As Brendan O’Connor and his co-authors from Carnegie Mellon University note in a paper published last month, the usual method of conducting a public-opinion poll by telephone can cost tens of thousands of dollars. (Besides, lots of us hang up immediately on the suspicion that it will turn into a telemarketing call.)
Using one billion Twitter messages from 2008 and ’09 as a database, O’Connor and colleagues ran searches for keywords related to politics and the economy, then generated a “sentiment score” based on the lists of 1,600 “positive” and 1,200 “negative” words. They then compared these “text sentiment” findings to the results of more traditional public opinion polls concerning consumer confidence, the election of 2008, and the new president’s approval ratings. They found sufficiently strong correlation to be encouraging -- and noted that by the summer of 2009, when many more people were on Twitter than had been the case in 2008, the text-sentiment results proved a good predictor of consumer confidence levels.
A different methodology was used in “Modeling Public Mood and Emotion: Twitter Sentiment and Socio-Economic Phenomena” by John Bollen of Indiana University and two other authors. They collected all public tweets from August 1 to December 20, 2008 and harvested from them data about the content that could be plugged into “a well-established psychometric instrument, the Profile of Mood States” which “measures six individual dimensions of mood, namely Tension, Depression, Anger, Vigor, Fatigue, and Confusion.” This sounds like something from one of Woody Allen’s better movies.
The data crunching yielded “a six dimensional mood vector” covering the months in question.

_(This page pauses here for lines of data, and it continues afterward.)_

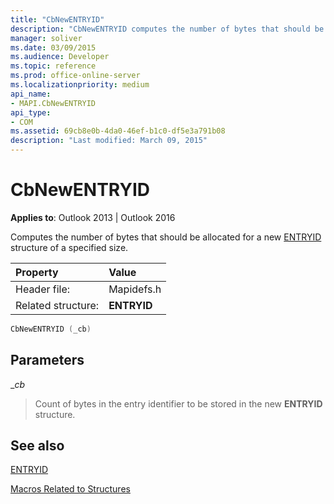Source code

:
 ```yaml
---
title: "CbNewENTRYID"
description: "CbNewENTRYID computes the number of bytes that should be allocated for a new ENTRYID structure of a specified size."
manager: soliver
ms.date: 03/09/2015
ms.audience: Developer
ms.topic: reference
ms.prod: office-online-server
ms.localizationpriority: medium
api_name:
- MAPI.CbNewENTRYID
api_type:
- COM
ms.assetid: 69cb8e0b-4da0-46ef-b1c0-df5e3a791b08
description: "Last modified: March 09, 2015"
---
```


# CbNewENTRYID

  
  
**Applies to**: Outlook 2013 | Outlook 2016 
  
Computes the number of bytes that should be allocated for a new [ENTRYID](entryid.md) structure of a specified size. 
  
|Property |Value |
|:-----|:-----|
|Header file:  <br/> |Mapidefs.h  <br/> |
|Related structure:  <br/> |**ENTRYID** <br/> |
   
```cpp
CbNewENTRYID (_cb)
```

## Parameters

 __cb_
  
> Count of bytes in the entry identifier to be stored in the new **ENTRYID** structure. 
    
## See also



[ENTRYID](entryid.md)


[Macros Related to Structures](macros-related-to-structures.md)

Which, as luck would have it, coincided with both the financial meltdown and the presidential election of 2008. The resulting graphs are intriguing.
Following the election, the negative moods (Tension, Depression, etc.) fell off. There was “a significant spike in Vigor.” Examination of samples of Twitter traffic showed “a preponderance of tweets expressing high levels of energy and positive sentiments.”
But by December 2008, as the Dow Jones Industrial Average fell to below 9000 points, the charts show a conspicuous rise in Anger -- and an even stronger one for Depression. The researchers write that this may have been an early signal of “what appears to be a populist movement in opposition to the new Obama administration.”
“Tweets may be regarded,” write Bollen and colleagues, “as microscopic instantiations of mood.” And they speculate that the microblogging system may do more than reflect shifts of public temper: “The social network of Twitter may highly affect the dynamics of public sentiment…[O]ur results are suggestive of escalating bursts of mood activity, suggesting that sentiment spreads across network ties.”
As good a reason as any to put this archive of the everyday into the time capsule. And while my perspective on this may be a little off-center, I think it is fair that the Twitter record should be stored at the the Library of Congress, which also houses the papers of the American presidents up through Theodore Roosevelt.
Almost 20 years ago, I started to work there just around the corner from the bound volumes containing, among other things, the diaries of George Washington. The experience of taking a quick look at them was something like a rite of passage for people working in the manuscript division. And to judge by later conversations among colleagues, the experience was usually slightly bewildering.
You would open the volume and gaze at the very page where his hand had guided the quill. You would start to read, expecting deep thoughts, or historical-seeming ones, at any rate. And this, more or less, is what you found on every page:
"Rained today. Three goats died. Need to buy a new plow.”
He had another 85 characters to spare.